▶ Task to complete
The lines below, from the first through the one containing "GitHub CI pipeline", are to be given again exactly, with pictures left out and nothing added.

▶ Material supplied
-- Opening Marker --

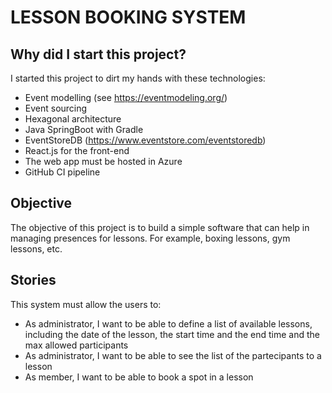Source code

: # LESSON BOOKING SYSTEM

## Why did I start this project?
I started this project to dirt my hands with these technologies:

* Event modelling (see https://eventmodeling.org/)
* Event sourcing
* Hexagonal architecture
* Java SpringBoot with Gradle
* EventStoreDB (https://www.eventstore.com/eventstoredb)
* React.js for the front-end
* The web app must be hosted in Azure
* GitHub CI pipeline

## Objective
The objective of this project is to build a simple software that can help in managing presences for lessons. For example, boxing lessons, gym lessons, etc.

## Stories
This system must allow the users to:

* As administrator, 
    I want to be able to define a list of available lessons, including the date of the lesson, the start time and the end time and the max allowed participants
* As administrator,
    I want to be able to see the list of the partecipants to a lesson
* As member,
    I want to be able to book a spot in a lesson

-- Closing Marker --

▶ Problem solution
Source code

: # LESSON BOOKING SYSTEM

## Why did I start this project?
I started this project to dirt my hands with these technologies:

* Event modelling (see https://eventmodeling.org/)
* Event sourcing
* Hexagonal architecture
* Java SpringBoot with Gradle
* EventStoreDB (https://www.eventstore.com/eventstoredb)
* React.js for the front-end
* The web app must be hosted in Azure
* GitHub CI pipeline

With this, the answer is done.